I carried it around with me for fifteen months. A sobrietor won’t fit in your pants pocket so I often carried a backpack with my laptop in it as well, and if necessary in cold weather I could put it in the pocket of a jacket. I had an extra charger for it in my car. I blew into that tube and had my breath tested on the walk out to the hot tub at the Four Seasons in St. Louis, on a birthday trip for one of my daughters; from Worlds of Fun amusement park, and both of the Kansas City waterparks, Oceans of Fun and Schlitterbahn; from the bathrooms in gas stations, and in the drive-through waiting lines at Jimmy John’s, Chik-Fil-A, and McDonald’s; in Missouri, in Texas, in Kansas, on the highway driving to Iowa City; in the bathrooms and outside the theater at AMC Ward Parkway, and Cinemark on the Plaza, and several other movie theaters in Kansas City, Missouri, where we live; I’ve sent them from roller rinks, bowling alleys, community pools, Deanna Rose Children’s Farmstead; from the zoo, public parks, Home Depot, Target, Costco, restaurants and ice cream parlors; I’ve even sent them sitting on the too-short toilet in a stall in the boy’s room at Academie Lafayette, my daughters’ elementary school. I’ve SoberLinked many more pictures of myself than I’ve selfied, Instagrammed or Facebooked. Normally, of course, I was sitting in a men’s room stall, counting the seconds, hoping it didn’t take too long, feeling dirty, like a criminal. Sometimes I’d have a bad signal and I’d have to try again in a different stall or standing looking into a corner, hoping no one would pay attention.

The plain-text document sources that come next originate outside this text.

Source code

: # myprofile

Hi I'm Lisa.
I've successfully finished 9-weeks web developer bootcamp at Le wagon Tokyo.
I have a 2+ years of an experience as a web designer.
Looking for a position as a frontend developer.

People mostly looked away when I sober-tested. If I had to do it in the car with the girls I’d tell them what I was doing and they would look out the window the way children do when a kissing scene comes on in a movie you’re all watching together. We used to have a joke about those scenes: if I could see a kissing scene was coming up, I’d tell them, “Cover your noses during this part,” and we’d all put a hand on our faces like we were sneezing. Now when I ask them about the time I was still a drunk, or our time with supervised visitation, or about the Soberlink, they act as though they were covering their noses that whole time, for 15 whole months, but it was worth it.